Flags with carried forward coverage won't be shown. Click here to find out more.

☔ View full report in Codecov by Sentry.
📢 Have feedback on the report? Share it here.

🚀 New features to boost your workflow:

❄️ Test Analytics: Detect flaky tests, report on failures, and find test suite problems.
📦 JS Bundle Analysis: Save yourself from yourself by tracking and limiting bundle sizes in JS merges.

rafaelroquetto

Another pass. We should run some scalability tests here before being able to merge this (e.g. deploy it in a big cluster and gather performance data). I am worried about a few points:

pressure on the ringbuffer: the shared ringbuffer will now be flooded by lines of logs of every tracked process - that alone is concerning, and it gets worse if we take into account the same ring buffer is used for other kinds of events
overhead of context-switching for each _write kprobe / CPU usage and ksoftirq handlers - you can gather performance data using perf for that

The handler for the logs should probably grab the event, and put it into a processing queue to be picked up by another thread or thread pool - doing heavy work like deserialising json or opening and closing files (i.e. I/O) is very slow and will block the ring buffer. That handler should be doing the minimum work possible and return (e.g. copy the event, enqueue it and return).

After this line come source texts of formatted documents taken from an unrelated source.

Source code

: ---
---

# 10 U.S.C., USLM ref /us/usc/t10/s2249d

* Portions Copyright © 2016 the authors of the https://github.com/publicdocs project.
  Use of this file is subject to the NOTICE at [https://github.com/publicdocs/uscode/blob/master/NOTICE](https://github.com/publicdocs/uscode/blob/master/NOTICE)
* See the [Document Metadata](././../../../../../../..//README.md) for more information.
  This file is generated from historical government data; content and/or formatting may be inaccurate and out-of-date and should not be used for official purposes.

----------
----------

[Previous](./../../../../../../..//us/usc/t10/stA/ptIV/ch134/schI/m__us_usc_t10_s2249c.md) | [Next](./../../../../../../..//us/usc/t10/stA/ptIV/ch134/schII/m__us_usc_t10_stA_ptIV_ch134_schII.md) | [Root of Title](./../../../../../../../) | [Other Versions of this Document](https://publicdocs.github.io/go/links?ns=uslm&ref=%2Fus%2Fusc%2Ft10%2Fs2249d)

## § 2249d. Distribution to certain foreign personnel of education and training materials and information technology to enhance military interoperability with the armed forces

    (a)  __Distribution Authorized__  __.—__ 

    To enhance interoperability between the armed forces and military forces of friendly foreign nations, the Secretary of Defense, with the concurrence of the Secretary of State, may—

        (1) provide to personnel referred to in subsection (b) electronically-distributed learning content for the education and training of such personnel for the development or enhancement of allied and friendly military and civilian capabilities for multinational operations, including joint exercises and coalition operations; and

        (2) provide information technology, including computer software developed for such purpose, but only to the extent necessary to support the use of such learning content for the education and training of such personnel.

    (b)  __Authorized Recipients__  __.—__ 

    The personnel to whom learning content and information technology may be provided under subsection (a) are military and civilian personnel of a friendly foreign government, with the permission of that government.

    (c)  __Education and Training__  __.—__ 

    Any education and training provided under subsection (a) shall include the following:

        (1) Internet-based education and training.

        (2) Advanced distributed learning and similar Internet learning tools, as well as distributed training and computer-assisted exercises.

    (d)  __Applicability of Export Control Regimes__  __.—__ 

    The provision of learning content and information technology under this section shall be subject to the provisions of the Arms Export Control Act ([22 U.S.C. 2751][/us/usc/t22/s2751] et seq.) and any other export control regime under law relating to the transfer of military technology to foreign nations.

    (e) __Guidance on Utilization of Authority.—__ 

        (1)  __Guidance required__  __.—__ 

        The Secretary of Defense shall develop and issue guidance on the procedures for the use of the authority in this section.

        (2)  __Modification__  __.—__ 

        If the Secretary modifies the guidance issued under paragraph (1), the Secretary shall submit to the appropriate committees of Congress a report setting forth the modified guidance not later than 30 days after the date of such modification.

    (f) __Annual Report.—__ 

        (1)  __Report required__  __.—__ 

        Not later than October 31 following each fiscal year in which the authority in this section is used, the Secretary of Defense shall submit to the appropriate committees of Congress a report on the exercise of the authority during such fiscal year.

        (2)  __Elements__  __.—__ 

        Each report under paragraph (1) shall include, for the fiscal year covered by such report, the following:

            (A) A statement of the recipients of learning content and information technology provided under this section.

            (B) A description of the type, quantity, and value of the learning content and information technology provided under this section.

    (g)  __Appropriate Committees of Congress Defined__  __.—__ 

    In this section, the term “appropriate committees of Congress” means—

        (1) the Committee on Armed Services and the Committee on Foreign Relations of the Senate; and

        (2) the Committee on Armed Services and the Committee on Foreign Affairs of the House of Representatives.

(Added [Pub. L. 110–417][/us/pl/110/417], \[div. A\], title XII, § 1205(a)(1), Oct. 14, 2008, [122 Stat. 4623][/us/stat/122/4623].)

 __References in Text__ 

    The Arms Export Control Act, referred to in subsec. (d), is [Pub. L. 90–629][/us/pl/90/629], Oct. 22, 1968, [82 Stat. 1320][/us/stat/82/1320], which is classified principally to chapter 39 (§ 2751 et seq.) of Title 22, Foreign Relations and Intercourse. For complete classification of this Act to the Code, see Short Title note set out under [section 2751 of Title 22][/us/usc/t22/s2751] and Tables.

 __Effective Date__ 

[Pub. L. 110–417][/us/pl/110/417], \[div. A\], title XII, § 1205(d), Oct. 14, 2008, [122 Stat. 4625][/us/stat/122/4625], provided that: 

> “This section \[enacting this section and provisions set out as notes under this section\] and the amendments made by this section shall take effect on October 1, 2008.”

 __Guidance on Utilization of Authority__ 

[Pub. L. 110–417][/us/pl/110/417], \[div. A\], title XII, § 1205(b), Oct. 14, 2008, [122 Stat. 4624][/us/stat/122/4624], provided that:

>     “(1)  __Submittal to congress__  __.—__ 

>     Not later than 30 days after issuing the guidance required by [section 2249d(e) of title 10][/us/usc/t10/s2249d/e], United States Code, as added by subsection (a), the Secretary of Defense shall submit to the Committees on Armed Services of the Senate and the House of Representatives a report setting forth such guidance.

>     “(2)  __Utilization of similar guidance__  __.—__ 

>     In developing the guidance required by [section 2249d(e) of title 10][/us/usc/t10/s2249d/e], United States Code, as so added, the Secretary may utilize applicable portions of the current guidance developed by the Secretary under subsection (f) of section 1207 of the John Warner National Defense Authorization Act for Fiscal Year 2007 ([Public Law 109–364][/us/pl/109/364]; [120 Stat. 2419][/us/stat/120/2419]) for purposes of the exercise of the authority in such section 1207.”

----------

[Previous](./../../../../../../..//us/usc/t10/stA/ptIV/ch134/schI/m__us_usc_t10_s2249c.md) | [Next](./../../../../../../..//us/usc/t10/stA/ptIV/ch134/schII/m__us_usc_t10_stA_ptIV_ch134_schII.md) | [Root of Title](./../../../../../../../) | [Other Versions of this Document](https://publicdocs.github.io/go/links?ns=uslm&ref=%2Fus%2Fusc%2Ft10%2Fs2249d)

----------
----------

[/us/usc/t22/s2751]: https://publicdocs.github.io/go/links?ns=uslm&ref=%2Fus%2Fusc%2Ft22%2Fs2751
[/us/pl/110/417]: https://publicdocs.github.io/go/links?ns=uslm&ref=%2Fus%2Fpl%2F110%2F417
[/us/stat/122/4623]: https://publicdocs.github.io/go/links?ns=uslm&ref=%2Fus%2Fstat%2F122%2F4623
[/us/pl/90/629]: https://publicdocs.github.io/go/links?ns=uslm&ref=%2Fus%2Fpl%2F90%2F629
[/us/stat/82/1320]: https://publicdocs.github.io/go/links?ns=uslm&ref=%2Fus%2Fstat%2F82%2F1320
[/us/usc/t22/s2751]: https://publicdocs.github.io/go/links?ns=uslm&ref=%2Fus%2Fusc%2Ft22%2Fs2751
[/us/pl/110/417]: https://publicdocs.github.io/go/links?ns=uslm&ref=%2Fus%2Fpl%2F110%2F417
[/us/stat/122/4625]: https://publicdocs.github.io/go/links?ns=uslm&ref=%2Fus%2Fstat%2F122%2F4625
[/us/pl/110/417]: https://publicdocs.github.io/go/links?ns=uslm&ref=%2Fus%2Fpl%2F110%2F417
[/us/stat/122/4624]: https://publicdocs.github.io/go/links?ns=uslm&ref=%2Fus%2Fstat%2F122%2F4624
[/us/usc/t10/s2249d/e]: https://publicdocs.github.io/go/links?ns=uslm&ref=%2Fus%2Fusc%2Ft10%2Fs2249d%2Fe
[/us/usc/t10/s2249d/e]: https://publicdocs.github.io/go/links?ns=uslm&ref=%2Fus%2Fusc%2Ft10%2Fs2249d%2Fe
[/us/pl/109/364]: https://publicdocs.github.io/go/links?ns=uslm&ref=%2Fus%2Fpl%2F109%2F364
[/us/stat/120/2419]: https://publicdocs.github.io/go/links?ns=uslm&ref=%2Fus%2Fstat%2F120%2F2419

We should also track the target process stdout (or log sink), open it once for writing, and keep the file descriptor open until either the process or OBI itself terminates, as @grcevski suggested.

rafaelroquetto · 2025-12-05T17:24:33Z

+    // Loop 1, follow the dentry chain (up to a maximum of
+    // k_path_resolver_max_components) and store pointers to each dentry in
+    // dentry_arr
+    for (int i = 0; i < k_path_resolver_max_components; i++) {


I wonder if we could simplify this into a single loop by simply walking backwards and write directly to buf. Something like this (pseudo-code):

static __always_inline size_t resolve_path(char *buf, size_t buflen, struct path *path, const struct task_struct *task) { /* ... setup task_struct, etc ... */ /* these are the main pointers, we iterate backwards into dentry, and then * once we hit the current mnt_root, we swap the pointers, rinse and * repeat */ struct vfsmount *mnt; struct dentry *dentry; char *end = buf + buflen; *--end = '\0'; /* so here we start from the leaf path part */ mnt = path->mnt; dentry = path->dentry; for (u32 i = 0; i < k_path_resolver_max_components; ++i) { struct dentry *parent; /* while we are in the samen mnt, we keep prepending the path parts * for each dentry */ while (dentry != mnt->mnt_root) { int len = dentry->d_name.len; /* account for '/' + name */ if (end - buf < len + 1) { /* fail returning 0 bytes written */ return 0u; } /* copy name backwards - this is pseudo / regular C, need to read * the len, qstr, etc... with bpf_probe_read_kernel() or * BPF_CORE_READ() */ end -= len; /* read the path part and preprent '/' */ bpf_probe_read_kernel(end, len, dentry->d_name.name); *--end = '/'; /* move to parent dentry */ parent = dentry->d_parent; if (parent == dentry) break; dentry = parent; } /* if we getting here, we got to the current's dentry chain mnt_root - * so all we do is rinse and repeat and switch the dentry and mnt * pointers to the next level */ if (mnt == mnt->mnt_parent) break; dentry = mnt->mnt_mountpoint; mnt = mnt->mnt_parent; } // If we didn't write anything but the terminator, path is "/" if (*end == '\0') { if (end == buf) return 0; *--end = '/'; } /* return the number of bytes read, you can use 0 to check if anything was * written */ return buflen - end + buf; }

or something like that - then in userspace you can simply iterate bytes_written event from the end of the buffer to extract the path. This makes it simpler and does ithout the need for the map to collect dentry pointers

I'd like to avoid changing this code too much, as written on top of the file it's been taken from elastic/ebpf and ideally I'd use it as-is as I have the confidence it just works. This function has a lot of edge-cases handling and I don't wanna risk breaking it.
If the code is too much/too complex I can use the fd-based path construction the way I do for pipe_write, I preferred this as there are less moving parts (and less probes)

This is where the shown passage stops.